Pour devenir rentable, la startup devra faire du chiffre. Avec 0,8€ de revenu par commande, l’entreprise va devoir se développer rapidement en France et à l’étranger. 

A l’heure actuelle, l’entreprise s’est financée grâce à des fonds propres et des concours. Elle a notamment remporté 35 000€ auprès de PACEIM, le Programme d’Aide à la Création d’Entreprises Innovantes en Méditerranée,  qui accompagne les étudiants et diplômés du supérieur français dans leur création d’entreprise innovante au Sud de la Méditerranée.

La startup a définitivement la Méditerranée dans son ADN.

Un projet méditerranéen 

Robert Harfouche à droite et un stagiaire libanais, Emile Karam
Robert Harfouche, à droite, avec un stagiaire libanais, Emile Karam

Parmi ses cinq freelancers deux sont libanais et l’équipe ne compte pas s’arrêter là. Robert Harfouche souhaite continuer à créer du travail au Liban en y installant ses activités de community management et de marketing. 

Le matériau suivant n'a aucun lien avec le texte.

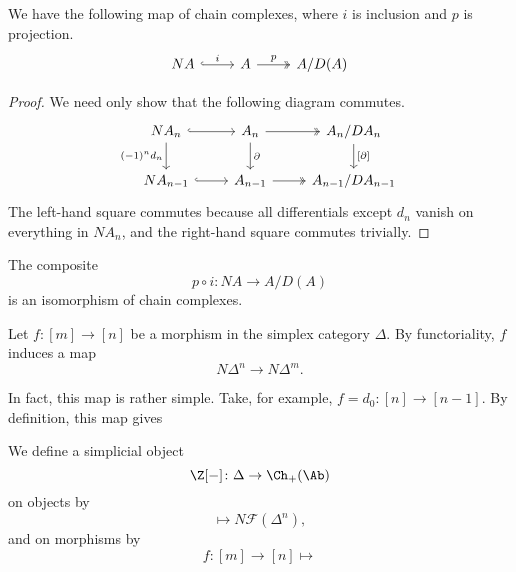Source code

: \documentclass[main.tex]{subfiles}
\begin{document}
\begin{lemma}
  We have the following map of chain complexes, where $i$ is inclusion and $p$ is projection.
  \begin{equation*}
    \begin{tikzcd}
      NA
      \arrow[r, hook, "i"]
      & A
      \arrow[r, two heads, "p"]
      & A/D(A)
    \end{tikzcd}
  \end{equation*}
\end{lemma}
\begin{proof}
  We need only show that the following diagram commutes.
  \begin{equation*}
    \begin{tikzcd}
      NA_{n}
      \arrow[r, hook]
      \arrow[d, swap, "(-1)^{n} d_{n}"]
      & A_{n}
      \arrow[r, two heads]
      \arrow[d, "\partial"]
      & A_{n}/DA_{n}
      \arrow[d, "{[\partial]}"]
      \\
      NA_{n-1}
      \arrow[r, hook]
      & A_{n-1}
      \arrow[r, two heads]
      & A_{n-1}/DA_{n-1}
    \end{tikzcd}
  \end{equation*}
  The left-hand square commutes because all differentials except $d_{n}$ vanish on everything in $NA_{n}$, and the right-hand square commutes trivially.
\end{proof}

\begin{theorem}
  The composite
  \begin{equation*}
    p \circ i\colon NA \to A/D(A)
  \end{equation*}
  is an isomorphism of chain complexes.
\end{theorem}

Let $f\colon [m] \to [n]$ be a morphism in the simplex category $\Delta$. By functoriality, $f$ induces a map
\begin{equation*}
  N \Delta^{n} \to N \Delta^{m}.
\end{equation*}

In fact, this map is rather simple. Take, for example, $f = d_{0}\colon [n] \to [n-1]$. By definition, this map gives


We define a simplicial object
\begin{equation*}
  \Z[-]\colon \Delta \to \Ch_{+}(\Ab)
\end{equation*}
on objects by
\begin{equation*}
  [n] \mapsto N \mathcal{F}(\Delta^{n}),
\end{equation*}
and on morphisms by
\begin{equation*}
  f\colon [m] \to [n] \mapsto
\end{equation*}
\end{document}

Pour sa levée de fonds aussi, l’équipe s’intéresse au Liban, surfant notamment sur la circulaire 331 de la Banque du Liban. Cette circulaire a pour objectif d’aider les banques et fonds à investir dans des startups avec, notamment, une garantie de la valeur de cet investissement à hauteur de 75%.

Cette circulaire requiert que le siège social de l’entreprise soit au Liban, ce qui refroidirait les investisseurs basés hors du pays. Ce sera donc tout rien. Si l’équipe arrive à lever les 300 000 € qu’ils souhaitent au Liban, ils y installeront leur entreprise, sinon ils laisseront leur siège social en France.

La motivation de Robert Harfouche est simple. « C’est l’amour du pays et la volonté de monter quelque chose là-bas » explique t-il.

D’un point de vue professionnel avoir des employés au Liban ou en France ne change rien.

« La qualité des développeurs est de la même qualité qu’en France, ainsi que le professionnalisme » développe t-il.

Evidemment, le coût de la main d’œuvre est moindre au Liban, mais ce n’est pas un facteur décisif pour eux, sinon ils auraient choisi le Maroc où Eric est basé. Il travaille dans une entreprise de comptabilité qui offre aux Français des services à prix abordables grâce au différentiel de coût de la main d’œuvre qualifiée entre la France et le Maroc.

Quid du lancement d’efiester au Liban et au Maroc ? Si la partie soirée du service n’aurait pas de sens de l’autre côté de la Méditerranée, Robert Harfouche espère pouvoir lancer la partie restauration d’ici 2017.